Exercise prompt
Transcribe the records below in full; pictures stay out of the copy.
+++ Available data
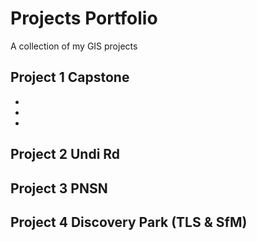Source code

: # Projects Portfolio
A collection of my GIS projects
## Project 1 Capstone
* 
*
*
## Project 2 Undi Rd
## Project 3 PNSN
## Project 4 Discovery Park (TLS & SfM)
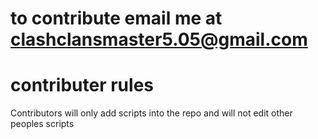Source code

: # to contribute email me at clashclansmaster5.05@gmail.com
# contributer rules
Contributors will only add scripts into the repo and will not edit other peoples scripts
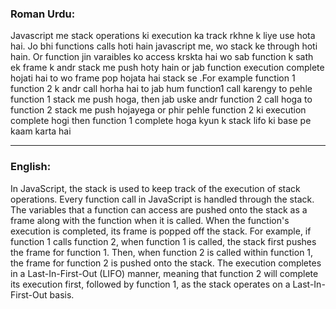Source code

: ### Roman Urdu:

Javascript me stack operations ki execution ka track rkhne k liye use hota hai. Jo bhi functions calls hoti hain javascript me, wo stack ke through hoti hain. Or function jin varaibles ko access krskta hai wo sab function k sath ek frame k andr stack me push hoty hain or jab function execution complete hojati hai to wo frame pop hojata hai stack se .For example function 1 function 2 k andr call horha hai to jab hum function1 call karengy to pehle function 1 stack me push hoga, then jab uske andr function 2 call hoga to function 2 stack me push hojayega or phir pehle function 2 ki execution complete hogi then function 1 complete hoga kyun k stack lifo ki base pe kaam karta hai

---

### English: 

In JavaScript, the stack is used to keep track of the execution of stack operations. Every function call in JavaScript is handled through the stack. The variables that a function can access are pushed onto the stack as a frame along with the function when it is called. When the function's execution is completed, its frame is popped off the stack. For example, if function 1 calls function 2, when function 1 is called, the stack first pushes the frame for function 1. Then, when function 2 is called within function 1, the frame for function 2 is pushed onto the stack. The execution completes in a Last-In-First-Out (LIFO) manner, meaning that function 2 will complete its execution first, followed by function 1, as the stack operates on a Last-In-First-Out basis.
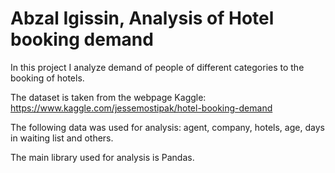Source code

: # Abzal Igissin, Analysis of Hotel booking demand

In this project I analyze demand of people of different categories to the booking of hotels.

The dataset is taken from the webpage Kaggle: https://www.kaggle.com/jessemostipak/hotel-booking-demand

The following data was used for analysis: agent, company, hotels, age, days in waiting list and others.

The main library used for analysis is Pandas.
++++++
Response below
Source code

: # Projects Portfolio
A collection of my GIS projects
## Project 1 Capstone
* 
*
*
## Project 2 Undi Rd
## Project 3 PNSN
## Project 4 Discovery Park (TLS & SfM)
Source code

: # to contribute email me at clashclansmaster5.05@gmail.com
# contributer rules
Contributors will only add scripts into the repo and will not edit other peoples scripts
Source code

: ### Roman Urdu:

Javascript me stack operations ki execution ka track rkhne k liye use hota hai. Jo bhi functions calls hoti hain javascript me, wo stack ke through hoti hain. Or function jin varaibles ko access krskta hai wo sab function k sath ek frame k andr stack me push hoty hain or jab function execution complete hojati hai to wo frame pop hojata hai stack se .For example function 1 function 2 k andr call horha hai to jab hum function1 call karengy to pehle function 1 stack me push hoga, then jab uske andr function 2 call hoga to function 2 stack me push hojayega or phir pehle function 2 ki execution complete hogi then function 1 complete hoga kyun k stack lifo ki base pe kaam karta hai

---

### English: 

In JavaScript, the stack is used to keep track of the execution of stack operations. Every function call in JavaScript is handled through the stack. The variables that a function can access are pushed onto the stack as a frame along with the function when it is called. When the function's execution is completed, its frame is popped off the stack. For example, if function 1 calls function 2, when function 1 is called, the stack first pushes the frame for function 1. Then, when function 2 is called within function 1, the frame for function 2 is pushed onto the stack. The execution completes in a Last-In-First-Out (LIFO) manner, meaning that function 2 will complete its execution first, followed by function 1, as the stack operates on a Last-In-First-Out basis.
Source code

: # Abzal Igissin, Analysis of Hotel booking demand

In this project I analyze demand of people of different categories to the booking of hotels.

The dataset is taken from the webpage Kaggle: https://www.kaggle.com/jessemostipak/hotel-booking-demand

The following data was used for analysis: agent, company, hotels, age, days in waiting list and others.

The main library used for analysis is Pandas.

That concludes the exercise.